Ratings should absolutely NOT follow a gaussian distrbution unless the library is very small, but large enough that it contains a random assortment of music such that there is a small amount that you haven't listened to much, a small amount that you have listened to a lot and most have been listed too somewhere in between.
Play counts will undoubtably follow a Poisson distribution.
http://en.wikipedia.org/wiki/Poisson_distribution...where the expected value (Lamda) is the average play count (or frequency) of the library and "k" is the actual play count of the track.

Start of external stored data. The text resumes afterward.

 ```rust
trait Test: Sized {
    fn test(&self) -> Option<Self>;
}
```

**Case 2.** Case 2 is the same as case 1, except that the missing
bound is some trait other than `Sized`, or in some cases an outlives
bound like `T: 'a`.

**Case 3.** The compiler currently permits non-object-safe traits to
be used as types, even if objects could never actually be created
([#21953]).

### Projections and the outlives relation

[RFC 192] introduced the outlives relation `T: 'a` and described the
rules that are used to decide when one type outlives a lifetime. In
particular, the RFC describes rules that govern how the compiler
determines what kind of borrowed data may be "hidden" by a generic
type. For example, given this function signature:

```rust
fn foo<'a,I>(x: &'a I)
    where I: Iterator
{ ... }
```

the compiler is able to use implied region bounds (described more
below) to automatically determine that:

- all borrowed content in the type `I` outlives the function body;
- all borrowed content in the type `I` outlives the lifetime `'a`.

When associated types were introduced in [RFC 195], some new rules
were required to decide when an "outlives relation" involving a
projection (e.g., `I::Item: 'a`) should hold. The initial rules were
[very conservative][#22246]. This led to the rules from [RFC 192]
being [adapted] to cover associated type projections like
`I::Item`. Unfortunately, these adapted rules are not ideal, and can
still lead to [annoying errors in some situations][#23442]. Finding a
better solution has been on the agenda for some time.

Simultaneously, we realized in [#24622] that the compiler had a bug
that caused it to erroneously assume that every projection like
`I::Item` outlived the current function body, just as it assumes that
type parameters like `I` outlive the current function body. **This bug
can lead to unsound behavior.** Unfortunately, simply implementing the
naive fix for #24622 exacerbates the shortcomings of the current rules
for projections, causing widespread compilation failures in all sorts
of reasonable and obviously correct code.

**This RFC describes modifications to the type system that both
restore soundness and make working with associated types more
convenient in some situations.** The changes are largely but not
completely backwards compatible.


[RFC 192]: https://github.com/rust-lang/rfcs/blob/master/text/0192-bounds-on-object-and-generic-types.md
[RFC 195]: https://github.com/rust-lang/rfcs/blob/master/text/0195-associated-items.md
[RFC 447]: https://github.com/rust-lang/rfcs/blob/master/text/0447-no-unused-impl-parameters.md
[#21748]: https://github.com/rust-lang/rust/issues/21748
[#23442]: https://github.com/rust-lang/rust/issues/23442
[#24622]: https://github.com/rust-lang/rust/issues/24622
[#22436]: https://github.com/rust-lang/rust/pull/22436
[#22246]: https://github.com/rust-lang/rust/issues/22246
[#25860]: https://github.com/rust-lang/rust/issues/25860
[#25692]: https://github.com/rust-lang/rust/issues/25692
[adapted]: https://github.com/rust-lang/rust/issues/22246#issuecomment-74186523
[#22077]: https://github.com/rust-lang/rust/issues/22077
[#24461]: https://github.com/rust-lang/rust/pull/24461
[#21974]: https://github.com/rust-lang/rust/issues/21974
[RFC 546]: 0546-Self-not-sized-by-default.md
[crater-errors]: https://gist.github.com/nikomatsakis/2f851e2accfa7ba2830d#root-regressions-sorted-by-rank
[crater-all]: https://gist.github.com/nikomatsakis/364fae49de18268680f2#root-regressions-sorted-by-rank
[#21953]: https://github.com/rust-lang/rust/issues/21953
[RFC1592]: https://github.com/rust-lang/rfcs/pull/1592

If you listen to your music a lot and the average play count grows faster than the average length of time in the library, the curve will begin to look more like a normal distribution, where as when the opposite tendency occurs, it will tend to look more like an exponential decay curve.
If we assume a linear relationship between how often you play a song and how much you like it, which I think is fair*, then the ratings should follow suit.
Chances are this is why the distribution of ratings many people get will be heavily skewed to the lower ratings. For the simple fact that if you have a large library, and a song isn't one of your most favourites, then the probability of it being played any given time you listen to music is low, keeping in mind that there is a random interval of time between subsequent plays of songs, which is relatively true universally.
I've spent some time attempting to utilize this as a possible alternative method of determining a rating based on the probability of a track having the rating it does, but that's not going to be in version 1.5, but maybe subsequent versions.
To [somewhat] correct for this phenomenon, I've added the "second order optimism factor" to the algorithm which essentially skews results towards middle values in an upward direction only.